» Task directions: Exactly and only the lines below from the one containing "1. Add new tasks using the input field." down to the one containing "with some optimizations." are wanted, both included; please exclude every picture.

» Given records:

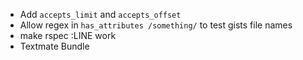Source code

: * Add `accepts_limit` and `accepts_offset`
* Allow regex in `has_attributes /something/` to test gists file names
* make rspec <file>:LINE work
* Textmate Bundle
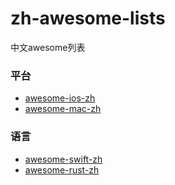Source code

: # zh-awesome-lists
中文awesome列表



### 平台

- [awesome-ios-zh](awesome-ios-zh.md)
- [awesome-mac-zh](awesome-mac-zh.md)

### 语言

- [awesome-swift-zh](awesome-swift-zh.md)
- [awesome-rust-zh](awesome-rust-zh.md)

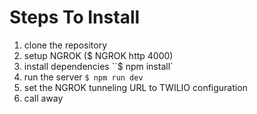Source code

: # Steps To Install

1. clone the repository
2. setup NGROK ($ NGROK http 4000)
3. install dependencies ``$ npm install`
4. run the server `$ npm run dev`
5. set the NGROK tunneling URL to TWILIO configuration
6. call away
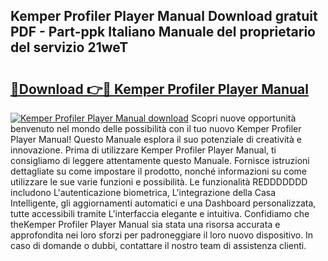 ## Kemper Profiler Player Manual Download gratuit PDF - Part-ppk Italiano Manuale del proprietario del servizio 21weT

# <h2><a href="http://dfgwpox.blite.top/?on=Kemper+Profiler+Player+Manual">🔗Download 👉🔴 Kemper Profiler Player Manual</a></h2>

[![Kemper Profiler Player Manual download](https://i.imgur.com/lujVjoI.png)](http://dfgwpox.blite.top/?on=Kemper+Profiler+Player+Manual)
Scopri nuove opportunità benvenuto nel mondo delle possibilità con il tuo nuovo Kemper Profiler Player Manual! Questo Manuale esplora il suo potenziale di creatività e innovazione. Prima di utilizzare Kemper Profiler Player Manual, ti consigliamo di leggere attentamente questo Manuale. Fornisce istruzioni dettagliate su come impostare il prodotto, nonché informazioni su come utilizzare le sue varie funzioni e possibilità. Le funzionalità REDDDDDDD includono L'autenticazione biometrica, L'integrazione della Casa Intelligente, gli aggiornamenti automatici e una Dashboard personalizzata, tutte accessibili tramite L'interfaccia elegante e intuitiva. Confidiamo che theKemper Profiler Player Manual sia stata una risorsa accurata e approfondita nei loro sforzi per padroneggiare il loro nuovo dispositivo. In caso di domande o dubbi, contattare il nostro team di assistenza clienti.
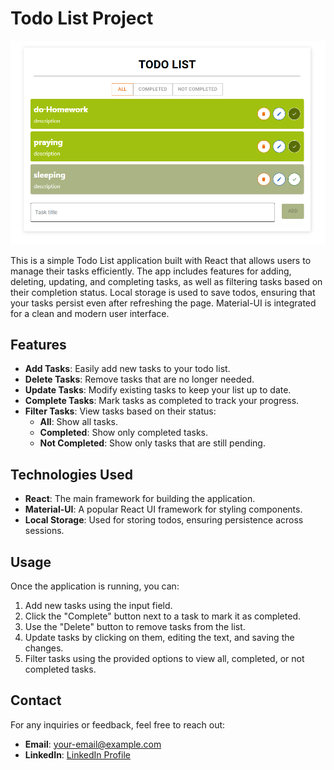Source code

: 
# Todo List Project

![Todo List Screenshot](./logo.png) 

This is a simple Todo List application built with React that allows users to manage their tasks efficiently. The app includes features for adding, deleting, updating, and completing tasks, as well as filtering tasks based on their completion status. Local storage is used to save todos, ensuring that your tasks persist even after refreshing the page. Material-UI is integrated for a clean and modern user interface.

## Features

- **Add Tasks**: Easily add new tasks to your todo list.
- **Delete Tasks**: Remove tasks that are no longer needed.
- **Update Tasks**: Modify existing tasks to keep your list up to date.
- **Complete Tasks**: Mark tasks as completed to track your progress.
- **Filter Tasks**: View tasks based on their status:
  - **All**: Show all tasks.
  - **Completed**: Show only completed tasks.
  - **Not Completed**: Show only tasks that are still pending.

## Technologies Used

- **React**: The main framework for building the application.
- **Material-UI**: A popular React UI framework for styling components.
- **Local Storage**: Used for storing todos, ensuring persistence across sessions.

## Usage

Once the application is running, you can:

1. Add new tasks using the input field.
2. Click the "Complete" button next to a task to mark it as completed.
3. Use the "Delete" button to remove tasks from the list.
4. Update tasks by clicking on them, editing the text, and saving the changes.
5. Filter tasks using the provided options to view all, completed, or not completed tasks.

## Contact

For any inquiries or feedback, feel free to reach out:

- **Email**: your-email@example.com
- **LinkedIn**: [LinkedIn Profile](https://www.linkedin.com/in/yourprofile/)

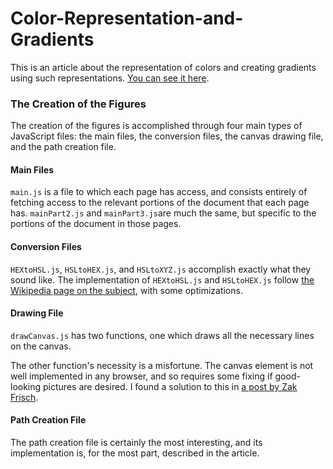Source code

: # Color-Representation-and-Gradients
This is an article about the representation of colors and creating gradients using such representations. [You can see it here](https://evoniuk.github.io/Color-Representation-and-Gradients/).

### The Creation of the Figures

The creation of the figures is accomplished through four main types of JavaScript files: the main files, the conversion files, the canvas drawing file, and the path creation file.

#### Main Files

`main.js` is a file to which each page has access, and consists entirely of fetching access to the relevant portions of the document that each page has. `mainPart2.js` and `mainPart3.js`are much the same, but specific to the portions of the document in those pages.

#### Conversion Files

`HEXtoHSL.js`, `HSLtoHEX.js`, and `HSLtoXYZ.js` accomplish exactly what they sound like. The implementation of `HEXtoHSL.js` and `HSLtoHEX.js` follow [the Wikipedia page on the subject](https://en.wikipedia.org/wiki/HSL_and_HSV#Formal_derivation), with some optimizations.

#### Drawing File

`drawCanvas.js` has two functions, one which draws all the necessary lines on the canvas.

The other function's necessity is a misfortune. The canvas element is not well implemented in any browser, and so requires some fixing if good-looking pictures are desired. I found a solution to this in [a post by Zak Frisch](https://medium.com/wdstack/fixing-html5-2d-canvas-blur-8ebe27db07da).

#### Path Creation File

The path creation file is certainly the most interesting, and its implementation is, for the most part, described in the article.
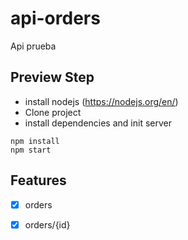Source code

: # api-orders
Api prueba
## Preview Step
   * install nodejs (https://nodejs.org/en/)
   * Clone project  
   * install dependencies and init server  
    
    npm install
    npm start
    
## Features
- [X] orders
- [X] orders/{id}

» Written answer:
1. Add new tasks using the input field.
2. Click the "Complete" button next to a task to mark it as completed.
3. Use the "Delete" button to remove tasks from the list.
4. Update tasks by clicking on them, editing the text, and saving the changes.
5. Filter tasks using the provided options to view all, completed, or not completed tasks.

## Contact

For any inquiries or feedback, feel free to reach out:

- **Email**: your-email@example.com
- **LinkedIn**: [LinkedIn Profile](https://www.linkedin.com/in/yourprofile/)

Source code

: # Color-Representation-and-Gradients
This is an article about the representation of colors and creating gradients using such representations. [You can see it here](https://evoniuk.github.io/Color-Representation-and-Gradients/).

### The Creation of the Figures

The creation of the figures is accomplished through four main types of JavaScript files: the main files, the conversion files, the canvas drawing file, and the path creation file.

#### Main Files

`main.js` is a file to which each page has access, and consists entirely of fetching access to the relevant portions of the document that each page has. `mainPart2.js` and `mainPart3.js`are much the same, but specific to the portions of the document in those pages.

#### Conversion Files

`HEXtoHSL.js`, `HSLtoHEX.js`, and `HSLtoXYZ.js` accomplish exactly what they sound like. The implementation of `HEXtoHSL.js` and `HSLtoHEX.js` follow [the Wikipedia page on the subject](https://en.wikipedia.org/wiki/HSL_and_HSV#Formal_derivation), with some optimizations.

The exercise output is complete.